→ What needs to be done: Repeat every record below exactly as written.

____ Data extracts

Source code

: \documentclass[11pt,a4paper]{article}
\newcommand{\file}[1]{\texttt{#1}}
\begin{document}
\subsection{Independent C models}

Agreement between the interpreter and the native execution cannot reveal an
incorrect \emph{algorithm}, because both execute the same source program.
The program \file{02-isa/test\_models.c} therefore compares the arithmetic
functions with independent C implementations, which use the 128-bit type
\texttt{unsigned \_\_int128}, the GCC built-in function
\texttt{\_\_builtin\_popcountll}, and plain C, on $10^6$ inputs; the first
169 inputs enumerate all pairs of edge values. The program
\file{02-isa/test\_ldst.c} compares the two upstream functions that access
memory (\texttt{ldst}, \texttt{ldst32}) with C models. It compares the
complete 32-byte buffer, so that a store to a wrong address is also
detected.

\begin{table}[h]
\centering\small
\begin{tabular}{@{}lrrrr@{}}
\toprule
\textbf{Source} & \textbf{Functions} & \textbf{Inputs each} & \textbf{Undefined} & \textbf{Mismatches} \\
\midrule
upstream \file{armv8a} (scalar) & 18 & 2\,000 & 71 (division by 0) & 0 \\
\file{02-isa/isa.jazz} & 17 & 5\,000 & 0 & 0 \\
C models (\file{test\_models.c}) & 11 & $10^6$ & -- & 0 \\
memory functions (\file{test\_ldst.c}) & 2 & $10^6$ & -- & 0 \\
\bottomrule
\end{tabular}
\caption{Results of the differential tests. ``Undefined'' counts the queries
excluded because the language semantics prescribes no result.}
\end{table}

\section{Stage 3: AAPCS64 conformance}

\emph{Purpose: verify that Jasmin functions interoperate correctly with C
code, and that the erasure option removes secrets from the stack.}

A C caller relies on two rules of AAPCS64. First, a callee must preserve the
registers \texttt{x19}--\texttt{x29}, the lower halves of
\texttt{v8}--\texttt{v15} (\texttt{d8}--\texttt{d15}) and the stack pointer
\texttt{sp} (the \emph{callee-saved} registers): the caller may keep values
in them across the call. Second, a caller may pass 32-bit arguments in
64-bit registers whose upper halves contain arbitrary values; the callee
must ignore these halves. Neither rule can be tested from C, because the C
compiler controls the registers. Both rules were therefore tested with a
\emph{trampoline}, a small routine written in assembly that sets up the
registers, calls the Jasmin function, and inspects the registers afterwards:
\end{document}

________

→ Answer to this task:
Source code

: \documentclass[11pt,a4paper]{article}
\newcommand{\file}[1]{\texttt{#1}}
\begin{document}
\subsection{Independent C models}

Agreement between the interpreter and the native execution cannot reveal an
incorrect \emph{algorithm}, because both execute the same source program.
The program \file{02-isa/test\_models.c} therefore compares the arithmetic
functions with independent C implementations, which use the 128-bit type
\texttt{unsigned \_\_int128}, the GCC built-in function
\texttt{\_\_builtin\_popcountll}, and plain C, on $10^6$ inputs; the first
169 inputs enumerate all pairs of edge values. The program
\file{02-isa/test\_ldst.c} compares the two upstream functions that access
memory (\texttt{ldst}, \texttt{ldst32}) with C models. It compares the
complete 32-byte buffer, so that a store to a wrong address is also
detected.

\begin{table}[h]
\centering\small
\begin{tabular}{@{}lrrrr@{}}
\toprule
\textbf{Source} & \textbf{Functions} & \textbf{Inputs each} & \textbf{Undefined} & \textbf{Mismatches} \\
\midrule
upstream \file{armv8a} (scalar) & 18 & 2\,000 & 71 (division by 0) & 0 \\
\file{02-isa/isa.jazz} & 17 & 5\,000 & 0 & 0 \\
C models (\file{test\_models.c}) & 11 & $10^6$ & -- & 0 \\
memory functions (\file{test\_ldst.c}) & 2 & $10^6$ & -- & 0 \\
\bottomrule
\end{tabular}
\caption{Results of the differential tests. ``Undefined'' counts the queries
excluded because the language semantics prescribes no result.}
\end{table}

\section{Stage 3: AAPCS64 conformance}

\emph{Purpose: verify that Jasmin functions interoperate correctly with C
code, and that the erasure option removes secrets from the stack.}

A C caller relies on two rules of AAPCS64. First, a callee must preserve the
registers \texttt{x19}--\texttt{x29}, the lower halves of
\texttt{v8}--\texttt{v15} (\texttt{d8}--\texttt{d15}) and the stack pointer
\texttt{sp} (the \emph{callee-saved} registers): the caller may keep values
in them across the call. Second, a caller may pass 32-bit arguments in
64-bit registers whose upper halves contain arbitrary values; the callee
must ignore these halves. Neither rule can be tested from C, because the C
compiler controls the registers. Both rules were therefore tested with a
\emph{trampoline}, a small routine written in assembly that sets up the
registers, calls the Jasmin function, and inspects the registers afterwards:
\end{document}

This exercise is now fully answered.